Owen still found it hard to fully trust him, and it was impossible to forget the damage that Templars like Boss Tweed had done in New York, no matter what Sean said about the organization now. “I’m not a Templar.”
“But you’re not an Assassin, either.”
“No. But I guess I’d started down that path.”
“Me too. If you remember.”
He did. His ancestor in New York had trained Grace’s ancestor to be an Assassin. Varius and Eliza had spent a lot of time together, and they’d become close. A residual of that closeness and trust still lingered between Owen and Grace, if he paid attention to it.
Grace leaned back in her seat. “This situation messes with your mind.”
“Yes, it does,” Owen said. “It’s like some kind of brain maze. It’s ha
rd to keep everything in its place. All the memories. The identities. You can get lost.”
“You gotta find one true thing,” Grace said. “Victoria was just telling me that. You gotta find one true thing and hang on to it.”
Owen thought about that. “For me, it’s my dad. What about you?”
“It’s David,” she said.
Owen dropped his gaze to the table. He still didn’t understand what had happened between Grace and her brother, and how they had come to be on opposite sides of this conflict, but he knew better than to press her on it. If that was something she wanted to share, she would share it.
After that, a few Aerie staff brought in a tray of sandwiches and bags of chips, along with some fruit.
“Lunch,” Grace said. “Not as nice as what we usually get.”
“That’s okay,” Owen said. “Did I mention I’ve been hiding out in a storage unit?”
“For real?”
“Yes.” He got up and went to grab a sandwich, roast beef. “Trust me, this is great.”
As they were eating, Sean returned to the lounge. He greeted them, and joined them at their table, but seemed distant and distracted. A different guy than Owen had met weeks ago in Monroe’s warehouse.
“How are you doing?” Owen asked.
“Huh?”
“How are you doing?”
“Oh, I’m good,” Sean said. “I won a Viking duel.”

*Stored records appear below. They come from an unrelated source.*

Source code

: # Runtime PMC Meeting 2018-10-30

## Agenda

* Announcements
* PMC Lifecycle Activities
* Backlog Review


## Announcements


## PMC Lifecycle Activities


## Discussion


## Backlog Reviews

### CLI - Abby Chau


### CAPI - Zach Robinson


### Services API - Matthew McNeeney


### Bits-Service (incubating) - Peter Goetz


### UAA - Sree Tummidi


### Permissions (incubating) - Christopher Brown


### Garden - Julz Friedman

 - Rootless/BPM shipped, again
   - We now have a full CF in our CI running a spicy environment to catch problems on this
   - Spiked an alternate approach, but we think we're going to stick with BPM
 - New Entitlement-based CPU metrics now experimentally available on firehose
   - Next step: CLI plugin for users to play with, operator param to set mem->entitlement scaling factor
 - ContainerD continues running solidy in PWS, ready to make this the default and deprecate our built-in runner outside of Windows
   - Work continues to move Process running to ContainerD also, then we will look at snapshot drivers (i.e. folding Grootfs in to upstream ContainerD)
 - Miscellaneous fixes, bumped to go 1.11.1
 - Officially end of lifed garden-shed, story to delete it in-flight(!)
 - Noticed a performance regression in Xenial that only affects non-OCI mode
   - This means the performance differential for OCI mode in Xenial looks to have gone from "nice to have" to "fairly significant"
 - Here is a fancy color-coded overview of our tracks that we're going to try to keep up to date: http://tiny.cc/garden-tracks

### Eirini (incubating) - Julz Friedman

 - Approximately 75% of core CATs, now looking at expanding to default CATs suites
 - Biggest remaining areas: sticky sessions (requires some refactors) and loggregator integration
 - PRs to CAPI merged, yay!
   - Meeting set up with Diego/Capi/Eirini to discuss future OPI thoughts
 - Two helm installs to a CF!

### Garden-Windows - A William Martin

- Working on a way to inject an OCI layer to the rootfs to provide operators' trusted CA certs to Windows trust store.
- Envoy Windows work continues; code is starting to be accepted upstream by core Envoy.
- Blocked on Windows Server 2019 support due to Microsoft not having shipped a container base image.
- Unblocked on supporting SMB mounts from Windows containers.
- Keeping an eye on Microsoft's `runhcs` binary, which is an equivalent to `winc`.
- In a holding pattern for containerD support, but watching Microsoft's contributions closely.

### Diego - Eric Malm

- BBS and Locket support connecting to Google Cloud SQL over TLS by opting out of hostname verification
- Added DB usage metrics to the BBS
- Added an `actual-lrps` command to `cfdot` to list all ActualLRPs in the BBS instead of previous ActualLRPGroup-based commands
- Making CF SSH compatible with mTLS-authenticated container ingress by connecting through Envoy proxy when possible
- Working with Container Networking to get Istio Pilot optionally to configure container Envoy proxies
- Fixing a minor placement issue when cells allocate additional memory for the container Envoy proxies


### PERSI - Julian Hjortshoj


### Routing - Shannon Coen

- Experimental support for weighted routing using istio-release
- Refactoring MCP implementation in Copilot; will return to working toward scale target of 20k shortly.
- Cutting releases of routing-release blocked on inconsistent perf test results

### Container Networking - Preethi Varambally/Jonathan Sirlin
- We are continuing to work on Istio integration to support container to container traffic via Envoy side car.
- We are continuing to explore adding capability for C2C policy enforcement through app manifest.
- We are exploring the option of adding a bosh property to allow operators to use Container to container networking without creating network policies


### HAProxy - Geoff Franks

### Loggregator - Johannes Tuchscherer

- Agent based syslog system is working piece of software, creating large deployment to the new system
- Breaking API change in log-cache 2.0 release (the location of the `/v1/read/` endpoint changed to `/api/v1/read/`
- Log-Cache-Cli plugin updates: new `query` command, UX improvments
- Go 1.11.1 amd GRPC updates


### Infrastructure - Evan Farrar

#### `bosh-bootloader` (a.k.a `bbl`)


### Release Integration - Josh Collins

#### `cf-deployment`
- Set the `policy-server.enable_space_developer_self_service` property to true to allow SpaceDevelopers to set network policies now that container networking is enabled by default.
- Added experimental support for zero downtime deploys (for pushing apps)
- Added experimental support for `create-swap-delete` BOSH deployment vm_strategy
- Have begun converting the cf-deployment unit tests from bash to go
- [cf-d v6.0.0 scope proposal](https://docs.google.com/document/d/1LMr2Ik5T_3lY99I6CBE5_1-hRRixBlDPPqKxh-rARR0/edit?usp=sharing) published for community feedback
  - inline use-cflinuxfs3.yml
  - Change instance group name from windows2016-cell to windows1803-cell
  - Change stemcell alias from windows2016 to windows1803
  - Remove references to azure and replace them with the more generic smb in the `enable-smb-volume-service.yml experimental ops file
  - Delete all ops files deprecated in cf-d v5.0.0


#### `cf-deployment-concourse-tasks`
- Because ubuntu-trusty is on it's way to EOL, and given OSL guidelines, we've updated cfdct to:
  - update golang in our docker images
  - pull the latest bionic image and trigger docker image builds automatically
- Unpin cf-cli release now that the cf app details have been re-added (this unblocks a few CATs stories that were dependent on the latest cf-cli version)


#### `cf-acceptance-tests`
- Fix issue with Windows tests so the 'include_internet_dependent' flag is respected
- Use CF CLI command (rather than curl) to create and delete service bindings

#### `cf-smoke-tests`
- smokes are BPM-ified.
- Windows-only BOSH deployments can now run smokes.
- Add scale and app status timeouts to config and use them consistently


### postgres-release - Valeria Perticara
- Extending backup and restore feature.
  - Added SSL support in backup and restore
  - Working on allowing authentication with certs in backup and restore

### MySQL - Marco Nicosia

Owen raised his eyebrows. “Seriously?”
Sean nodded. “I took control of the Jomsvikings, and now we’re going to raid the Danish coast.”
“That’s cool.” Owen put his sandwich down. “But how are you doing?”
Sean stopped chewing, and he looked confused, as if he didn’t quite understand the question. “Me?”
“Yes, you.”
“I—I’m fine,” he said. “Better than fine.”
Owen looked over at Grace, and she gave him a shrug. Sean seemed pretty lost in the brain maze, and Owen didn’t think he wanted to be found.